EXERCISE AIM » Gather all lines in the entries below that include the word "BODYNETS".

DATASET »
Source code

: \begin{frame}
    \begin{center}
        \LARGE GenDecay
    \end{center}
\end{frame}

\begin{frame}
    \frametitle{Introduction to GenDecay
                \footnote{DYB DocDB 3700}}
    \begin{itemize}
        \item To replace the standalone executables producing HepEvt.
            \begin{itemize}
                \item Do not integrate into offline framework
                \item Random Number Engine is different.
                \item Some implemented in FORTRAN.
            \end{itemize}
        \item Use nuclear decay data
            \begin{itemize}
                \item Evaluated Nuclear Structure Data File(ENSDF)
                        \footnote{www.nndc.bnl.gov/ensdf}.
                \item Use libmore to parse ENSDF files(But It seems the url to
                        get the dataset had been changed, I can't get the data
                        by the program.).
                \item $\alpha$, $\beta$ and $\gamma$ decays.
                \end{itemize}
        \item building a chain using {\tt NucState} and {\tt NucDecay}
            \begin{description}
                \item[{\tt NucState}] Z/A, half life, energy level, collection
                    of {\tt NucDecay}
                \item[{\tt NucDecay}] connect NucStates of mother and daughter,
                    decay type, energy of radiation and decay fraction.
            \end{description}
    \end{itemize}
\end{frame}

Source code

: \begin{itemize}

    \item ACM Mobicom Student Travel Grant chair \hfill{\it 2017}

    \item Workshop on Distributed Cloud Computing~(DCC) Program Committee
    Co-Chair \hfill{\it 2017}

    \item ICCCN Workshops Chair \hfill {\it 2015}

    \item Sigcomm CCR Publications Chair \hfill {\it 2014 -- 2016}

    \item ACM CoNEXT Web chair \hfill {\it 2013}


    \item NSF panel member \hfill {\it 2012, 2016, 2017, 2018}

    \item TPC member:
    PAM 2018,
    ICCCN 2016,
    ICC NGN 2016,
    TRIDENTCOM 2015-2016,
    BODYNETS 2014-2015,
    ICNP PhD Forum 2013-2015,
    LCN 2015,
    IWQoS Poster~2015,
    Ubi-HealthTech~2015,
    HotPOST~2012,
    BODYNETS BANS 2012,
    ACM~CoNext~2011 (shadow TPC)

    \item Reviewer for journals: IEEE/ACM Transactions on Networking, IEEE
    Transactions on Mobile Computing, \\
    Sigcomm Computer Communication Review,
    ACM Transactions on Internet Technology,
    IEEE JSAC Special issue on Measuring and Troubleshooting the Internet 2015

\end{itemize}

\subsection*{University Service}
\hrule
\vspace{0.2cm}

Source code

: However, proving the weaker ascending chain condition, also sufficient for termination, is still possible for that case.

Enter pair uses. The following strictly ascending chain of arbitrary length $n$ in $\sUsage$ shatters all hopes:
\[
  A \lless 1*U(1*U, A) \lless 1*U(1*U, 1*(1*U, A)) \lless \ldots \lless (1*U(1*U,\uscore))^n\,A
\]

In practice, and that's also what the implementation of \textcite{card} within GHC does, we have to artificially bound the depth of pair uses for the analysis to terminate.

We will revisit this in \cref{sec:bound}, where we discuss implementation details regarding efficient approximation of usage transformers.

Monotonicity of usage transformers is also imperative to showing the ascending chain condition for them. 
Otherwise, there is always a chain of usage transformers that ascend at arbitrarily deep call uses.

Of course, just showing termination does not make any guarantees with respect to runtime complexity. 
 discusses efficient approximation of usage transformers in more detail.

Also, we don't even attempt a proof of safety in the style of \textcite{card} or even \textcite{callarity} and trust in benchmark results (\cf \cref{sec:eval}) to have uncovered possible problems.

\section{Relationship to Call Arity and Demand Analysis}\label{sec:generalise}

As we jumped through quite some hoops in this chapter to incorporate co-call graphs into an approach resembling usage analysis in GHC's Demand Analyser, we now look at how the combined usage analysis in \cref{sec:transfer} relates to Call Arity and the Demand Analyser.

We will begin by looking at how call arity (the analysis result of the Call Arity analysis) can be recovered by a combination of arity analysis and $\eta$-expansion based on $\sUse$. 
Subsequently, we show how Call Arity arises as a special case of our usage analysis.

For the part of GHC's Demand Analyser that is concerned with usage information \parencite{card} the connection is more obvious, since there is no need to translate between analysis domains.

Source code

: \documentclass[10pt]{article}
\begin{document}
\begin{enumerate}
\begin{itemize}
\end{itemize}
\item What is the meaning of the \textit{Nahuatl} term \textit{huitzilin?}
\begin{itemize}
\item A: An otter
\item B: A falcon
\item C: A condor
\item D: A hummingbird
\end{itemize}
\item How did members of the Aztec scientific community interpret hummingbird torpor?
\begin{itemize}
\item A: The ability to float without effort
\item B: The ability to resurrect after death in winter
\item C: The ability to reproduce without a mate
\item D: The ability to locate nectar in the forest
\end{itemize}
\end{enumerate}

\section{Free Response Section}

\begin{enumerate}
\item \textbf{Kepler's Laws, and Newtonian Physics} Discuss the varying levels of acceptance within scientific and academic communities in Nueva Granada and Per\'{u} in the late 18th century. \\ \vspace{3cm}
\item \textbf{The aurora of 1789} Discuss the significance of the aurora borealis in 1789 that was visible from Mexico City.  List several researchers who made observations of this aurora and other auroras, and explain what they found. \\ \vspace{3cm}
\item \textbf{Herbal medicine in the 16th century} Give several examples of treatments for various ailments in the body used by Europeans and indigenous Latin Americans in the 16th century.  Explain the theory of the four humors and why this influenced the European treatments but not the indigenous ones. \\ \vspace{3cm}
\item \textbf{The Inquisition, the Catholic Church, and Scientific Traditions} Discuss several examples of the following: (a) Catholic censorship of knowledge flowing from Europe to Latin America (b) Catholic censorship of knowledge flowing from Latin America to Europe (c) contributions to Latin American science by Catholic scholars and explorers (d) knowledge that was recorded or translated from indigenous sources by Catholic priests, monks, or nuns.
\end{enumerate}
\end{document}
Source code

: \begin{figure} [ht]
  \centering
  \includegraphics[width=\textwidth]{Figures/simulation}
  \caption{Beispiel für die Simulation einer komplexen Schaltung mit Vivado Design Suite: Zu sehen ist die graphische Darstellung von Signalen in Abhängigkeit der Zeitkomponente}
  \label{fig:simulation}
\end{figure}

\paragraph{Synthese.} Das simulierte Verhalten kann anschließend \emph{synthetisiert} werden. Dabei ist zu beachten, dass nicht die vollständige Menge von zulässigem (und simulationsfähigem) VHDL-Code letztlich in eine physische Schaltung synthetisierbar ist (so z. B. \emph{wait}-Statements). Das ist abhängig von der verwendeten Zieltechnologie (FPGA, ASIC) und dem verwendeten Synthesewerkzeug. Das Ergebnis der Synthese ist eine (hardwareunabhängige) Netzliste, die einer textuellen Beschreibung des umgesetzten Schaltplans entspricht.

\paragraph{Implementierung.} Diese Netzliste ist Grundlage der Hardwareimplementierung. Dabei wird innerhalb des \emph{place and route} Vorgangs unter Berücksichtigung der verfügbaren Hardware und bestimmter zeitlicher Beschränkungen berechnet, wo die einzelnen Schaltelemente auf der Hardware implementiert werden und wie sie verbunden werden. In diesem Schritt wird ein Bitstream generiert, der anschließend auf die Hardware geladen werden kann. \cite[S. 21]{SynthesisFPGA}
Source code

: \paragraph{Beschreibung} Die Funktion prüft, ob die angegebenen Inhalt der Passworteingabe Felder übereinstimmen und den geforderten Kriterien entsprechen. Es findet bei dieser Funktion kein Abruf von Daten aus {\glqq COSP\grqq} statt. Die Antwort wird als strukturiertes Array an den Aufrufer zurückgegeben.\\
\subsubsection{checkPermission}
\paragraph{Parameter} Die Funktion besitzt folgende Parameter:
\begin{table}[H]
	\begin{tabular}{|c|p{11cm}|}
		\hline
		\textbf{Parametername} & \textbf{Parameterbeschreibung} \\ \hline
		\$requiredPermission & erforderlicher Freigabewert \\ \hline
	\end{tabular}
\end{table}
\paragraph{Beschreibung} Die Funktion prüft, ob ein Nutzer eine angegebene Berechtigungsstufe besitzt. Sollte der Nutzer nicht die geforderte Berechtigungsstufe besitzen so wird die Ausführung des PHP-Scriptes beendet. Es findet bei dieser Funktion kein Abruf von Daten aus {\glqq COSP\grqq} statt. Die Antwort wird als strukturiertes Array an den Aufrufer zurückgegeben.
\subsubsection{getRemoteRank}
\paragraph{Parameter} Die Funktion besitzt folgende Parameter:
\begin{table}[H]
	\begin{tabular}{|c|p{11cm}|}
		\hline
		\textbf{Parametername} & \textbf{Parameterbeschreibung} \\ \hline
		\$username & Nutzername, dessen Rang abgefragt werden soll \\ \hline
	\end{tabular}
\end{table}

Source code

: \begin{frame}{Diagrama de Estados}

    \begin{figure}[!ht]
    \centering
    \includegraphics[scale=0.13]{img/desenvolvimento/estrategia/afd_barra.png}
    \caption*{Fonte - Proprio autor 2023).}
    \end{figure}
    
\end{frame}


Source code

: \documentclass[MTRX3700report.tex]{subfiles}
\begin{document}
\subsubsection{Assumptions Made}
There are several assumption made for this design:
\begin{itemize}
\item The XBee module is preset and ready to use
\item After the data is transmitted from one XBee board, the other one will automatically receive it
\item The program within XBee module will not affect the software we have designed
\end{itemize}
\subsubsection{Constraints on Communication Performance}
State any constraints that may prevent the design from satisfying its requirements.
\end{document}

COMPLETED EXERCISE »
    BODYNETS 2014-2015,
    BODYNETS BANS 2012,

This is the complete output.